WHAT YOU SHOULD DO:
What follows is a set of records, each of which is to be written out exactly.

SUPPLIED DATA:
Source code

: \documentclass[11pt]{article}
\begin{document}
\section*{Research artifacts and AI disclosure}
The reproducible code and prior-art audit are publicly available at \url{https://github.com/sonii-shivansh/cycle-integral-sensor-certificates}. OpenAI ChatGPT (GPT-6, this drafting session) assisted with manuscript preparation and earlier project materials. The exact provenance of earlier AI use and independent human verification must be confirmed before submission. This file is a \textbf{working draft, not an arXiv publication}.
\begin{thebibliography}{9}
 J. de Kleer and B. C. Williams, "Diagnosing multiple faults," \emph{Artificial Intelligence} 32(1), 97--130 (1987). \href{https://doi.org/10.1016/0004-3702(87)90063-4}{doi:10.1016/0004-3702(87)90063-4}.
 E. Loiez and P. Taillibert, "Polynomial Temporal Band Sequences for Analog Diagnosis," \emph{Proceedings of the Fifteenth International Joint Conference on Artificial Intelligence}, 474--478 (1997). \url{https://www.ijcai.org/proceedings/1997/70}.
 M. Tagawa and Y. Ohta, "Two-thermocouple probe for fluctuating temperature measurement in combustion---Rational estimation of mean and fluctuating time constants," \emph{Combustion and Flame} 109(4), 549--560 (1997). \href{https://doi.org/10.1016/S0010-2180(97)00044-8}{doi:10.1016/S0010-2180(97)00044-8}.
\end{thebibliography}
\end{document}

ANSWER FOR THIS EXERCISE:
Source code

: \documentclass[11pt]{article}
\begin{document}
\section*{Research artifacts and AI disclosure}
The reproducible code and prior-art audit are publicly available at \url{https://github.com/sonii-shivansh/cycle-integral-sensor-certificates}. OpenAI ChatGPT (GPT-6, this drafting session) assisted with manuscript preparation and earlier project materials. The exact provenance of earlier AI use and independent human verification must be confirmed before submission. This file is a \textbf{working draft, not an arXiv publication}.
\begin{thebibliography}{9}
 J. de Kleer and B. C. Williams, "Diagnosing multiple faults," \emph{Artificial Intelligence} 32(1), 97--130 (1987). \href{https://doi.org/10.1016/0004-3702(87)90063-4}{doi:10.1016/0004-3702(87)90063-4}.
 E. Loiez and P. Taillibert, "Polynomial Temporal Band Sequences for Analog Diagnosis," \emph{Proceedings of the Fifteenth International Joint Conference on Artificial Intelligence}, 474--478 (1997). \url{https://www.ijcai.org/proceedings/1997/70}.
 M. Tagawa and Y. Ohta, "Two-thermocouple probe for fluctuating temperature measurement in combustion---Rational estimation of mean and fluctuating time constants," \emph{Combustion and Flame} 109(4), 549--560 (1997). \href{https://doi.org/10.1016/S0010-2180(97)00044-8}{doi:10.1016/S0010-2180(97)00044-8}.
\end{thebibliography}
\end{document}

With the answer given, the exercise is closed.